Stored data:
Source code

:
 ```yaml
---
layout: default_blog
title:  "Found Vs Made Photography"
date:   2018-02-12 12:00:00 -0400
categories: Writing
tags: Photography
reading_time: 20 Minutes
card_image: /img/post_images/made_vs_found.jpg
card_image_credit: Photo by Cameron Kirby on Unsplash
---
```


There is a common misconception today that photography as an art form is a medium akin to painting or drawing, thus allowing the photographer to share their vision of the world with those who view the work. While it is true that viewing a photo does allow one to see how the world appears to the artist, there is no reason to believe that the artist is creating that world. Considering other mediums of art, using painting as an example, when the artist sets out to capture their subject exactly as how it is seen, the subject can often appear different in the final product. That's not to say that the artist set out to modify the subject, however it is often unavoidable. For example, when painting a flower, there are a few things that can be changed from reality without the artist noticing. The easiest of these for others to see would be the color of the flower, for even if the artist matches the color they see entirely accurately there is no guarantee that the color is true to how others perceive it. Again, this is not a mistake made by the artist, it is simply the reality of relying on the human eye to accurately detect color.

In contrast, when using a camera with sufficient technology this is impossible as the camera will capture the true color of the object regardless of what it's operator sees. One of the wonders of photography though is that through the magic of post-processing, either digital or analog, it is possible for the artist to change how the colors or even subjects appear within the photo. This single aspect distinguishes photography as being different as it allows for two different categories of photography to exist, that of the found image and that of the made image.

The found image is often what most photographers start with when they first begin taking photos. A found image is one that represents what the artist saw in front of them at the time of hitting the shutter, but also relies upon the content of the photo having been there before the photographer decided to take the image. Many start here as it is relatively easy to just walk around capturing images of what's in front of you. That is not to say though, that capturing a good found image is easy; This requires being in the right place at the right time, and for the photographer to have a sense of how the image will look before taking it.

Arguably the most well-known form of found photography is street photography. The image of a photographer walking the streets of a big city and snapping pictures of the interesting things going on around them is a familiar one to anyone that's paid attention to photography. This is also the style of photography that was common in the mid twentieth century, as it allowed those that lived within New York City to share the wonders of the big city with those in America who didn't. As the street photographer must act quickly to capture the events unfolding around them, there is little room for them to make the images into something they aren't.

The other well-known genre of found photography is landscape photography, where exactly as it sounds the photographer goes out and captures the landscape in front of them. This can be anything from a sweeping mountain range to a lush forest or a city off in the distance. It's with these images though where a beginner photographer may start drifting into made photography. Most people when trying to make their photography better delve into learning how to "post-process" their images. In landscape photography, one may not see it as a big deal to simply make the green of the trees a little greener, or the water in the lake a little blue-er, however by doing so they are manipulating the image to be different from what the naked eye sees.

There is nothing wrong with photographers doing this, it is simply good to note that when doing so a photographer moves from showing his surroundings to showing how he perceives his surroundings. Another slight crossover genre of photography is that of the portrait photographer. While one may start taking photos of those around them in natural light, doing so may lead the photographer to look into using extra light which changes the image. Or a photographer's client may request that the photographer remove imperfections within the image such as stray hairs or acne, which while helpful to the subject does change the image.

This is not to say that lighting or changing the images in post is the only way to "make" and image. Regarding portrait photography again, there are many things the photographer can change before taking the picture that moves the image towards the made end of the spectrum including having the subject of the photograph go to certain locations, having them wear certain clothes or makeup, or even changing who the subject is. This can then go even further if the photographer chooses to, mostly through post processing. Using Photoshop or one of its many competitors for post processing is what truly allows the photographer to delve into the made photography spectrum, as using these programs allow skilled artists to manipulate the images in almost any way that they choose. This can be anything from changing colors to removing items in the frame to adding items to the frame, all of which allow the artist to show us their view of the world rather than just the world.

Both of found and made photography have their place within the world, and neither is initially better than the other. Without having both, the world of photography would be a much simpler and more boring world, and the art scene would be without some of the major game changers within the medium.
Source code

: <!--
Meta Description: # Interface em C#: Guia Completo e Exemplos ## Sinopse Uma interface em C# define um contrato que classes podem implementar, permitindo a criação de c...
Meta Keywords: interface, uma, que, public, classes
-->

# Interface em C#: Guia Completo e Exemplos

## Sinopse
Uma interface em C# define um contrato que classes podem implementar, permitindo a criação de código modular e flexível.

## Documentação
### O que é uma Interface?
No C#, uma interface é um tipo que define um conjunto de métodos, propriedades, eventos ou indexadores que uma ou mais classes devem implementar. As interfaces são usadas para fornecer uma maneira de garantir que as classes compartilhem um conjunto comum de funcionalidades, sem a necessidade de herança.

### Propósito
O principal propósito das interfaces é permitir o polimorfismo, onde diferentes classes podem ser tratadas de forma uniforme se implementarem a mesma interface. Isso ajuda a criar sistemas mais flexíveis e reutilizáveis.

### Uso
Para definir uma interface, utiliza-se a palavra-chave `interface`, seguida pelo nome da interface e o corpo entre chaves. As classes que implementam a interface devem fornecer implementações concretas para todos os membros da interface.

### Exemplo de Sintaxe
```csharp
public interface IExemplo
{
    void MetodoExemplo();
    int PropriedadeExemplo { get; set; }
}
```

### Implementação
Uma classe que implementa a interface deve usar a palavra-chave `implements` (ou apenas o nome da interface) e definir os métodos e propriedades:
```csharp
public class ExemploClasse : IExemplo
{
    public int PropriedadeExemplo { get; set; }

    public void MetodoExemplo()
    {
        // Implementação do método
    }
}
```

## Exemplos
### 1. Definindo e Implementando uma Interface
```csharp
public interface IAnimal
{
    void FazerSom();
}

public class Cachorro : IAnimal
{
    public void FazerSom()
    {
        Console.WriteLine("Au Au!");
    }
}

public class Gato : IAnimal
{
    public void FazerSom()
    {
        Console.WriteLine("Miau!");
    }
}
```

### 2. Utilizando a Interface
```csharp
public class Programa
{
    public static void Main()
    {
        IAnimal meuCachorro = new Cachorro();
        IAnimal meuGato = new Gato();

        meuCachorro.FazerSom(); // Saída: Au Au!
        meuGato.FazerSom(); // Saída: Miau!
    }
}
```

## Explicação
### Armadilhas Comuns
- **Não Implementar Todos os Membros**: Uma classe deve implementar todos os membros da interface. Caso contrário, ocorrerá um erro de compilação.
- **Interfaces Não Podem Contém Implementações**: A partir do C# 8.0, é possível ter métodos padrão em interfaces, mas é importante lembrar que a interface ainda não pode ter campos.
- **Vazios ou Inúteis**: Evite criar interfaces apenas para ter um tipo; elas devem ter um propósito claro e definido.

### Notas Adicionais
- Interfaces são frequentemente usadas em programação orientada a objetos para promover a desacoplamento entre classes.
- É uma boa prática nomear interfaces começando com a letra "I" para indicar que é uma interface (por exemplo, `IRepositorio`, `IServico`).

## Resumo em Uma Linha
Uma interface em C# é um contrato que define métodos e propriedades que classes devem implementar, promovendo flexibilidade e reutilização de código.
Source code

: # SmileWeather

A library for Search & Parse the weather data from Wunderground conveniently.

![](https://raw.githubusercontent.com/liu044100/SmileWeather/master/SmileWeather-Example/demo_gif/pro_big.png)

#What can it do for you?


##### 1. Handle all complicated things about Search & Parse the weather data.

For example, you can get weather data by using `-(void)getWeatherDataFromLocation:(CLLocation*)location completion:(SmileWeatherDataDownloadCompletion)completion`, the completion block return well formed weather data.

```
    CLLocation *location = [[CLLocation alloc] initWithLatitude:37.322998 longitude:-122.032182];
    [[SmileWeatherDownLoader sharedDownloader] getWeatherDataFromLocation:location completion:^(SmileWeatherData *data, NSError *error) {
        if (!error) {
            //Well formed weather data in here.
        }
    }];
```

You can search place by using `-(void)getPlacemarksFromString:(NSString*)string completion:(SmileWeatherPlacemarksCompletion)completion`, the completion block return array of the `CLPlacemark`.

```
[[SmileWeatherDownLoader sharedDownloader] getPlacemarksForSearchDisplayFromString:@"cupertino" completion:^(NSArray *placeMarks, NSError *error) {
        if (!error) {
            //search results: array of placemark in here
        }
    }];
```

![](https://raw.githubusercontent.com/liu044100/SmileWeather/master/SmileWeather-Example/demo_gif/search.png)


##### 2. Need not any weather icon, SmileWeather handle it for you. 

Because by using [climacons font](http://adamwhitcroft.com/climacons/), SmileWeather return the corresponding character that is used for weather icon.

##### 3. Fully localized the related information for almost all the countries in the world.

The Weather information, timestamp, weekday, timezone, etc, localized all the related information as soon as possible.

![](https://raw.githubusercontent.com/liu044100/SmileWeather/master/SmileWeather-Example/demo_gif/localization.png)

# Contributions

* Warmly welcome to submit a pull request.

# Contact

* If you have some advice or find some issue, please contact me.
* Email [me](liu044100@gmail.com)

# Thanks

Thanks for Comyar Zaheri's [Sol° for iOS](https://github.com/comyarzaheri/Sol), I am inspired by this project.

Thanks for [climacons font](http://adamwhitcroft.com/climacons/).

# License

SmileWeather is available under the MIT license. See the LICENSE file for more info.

• [WHAT YOU SHOULD DO]: Which lines above contain the word "WriteLine"? List them.

• [EXERCISE OUTPUT]:
        Console.WriteLine("Au Au!");
        Console.WriteLine("Miau!");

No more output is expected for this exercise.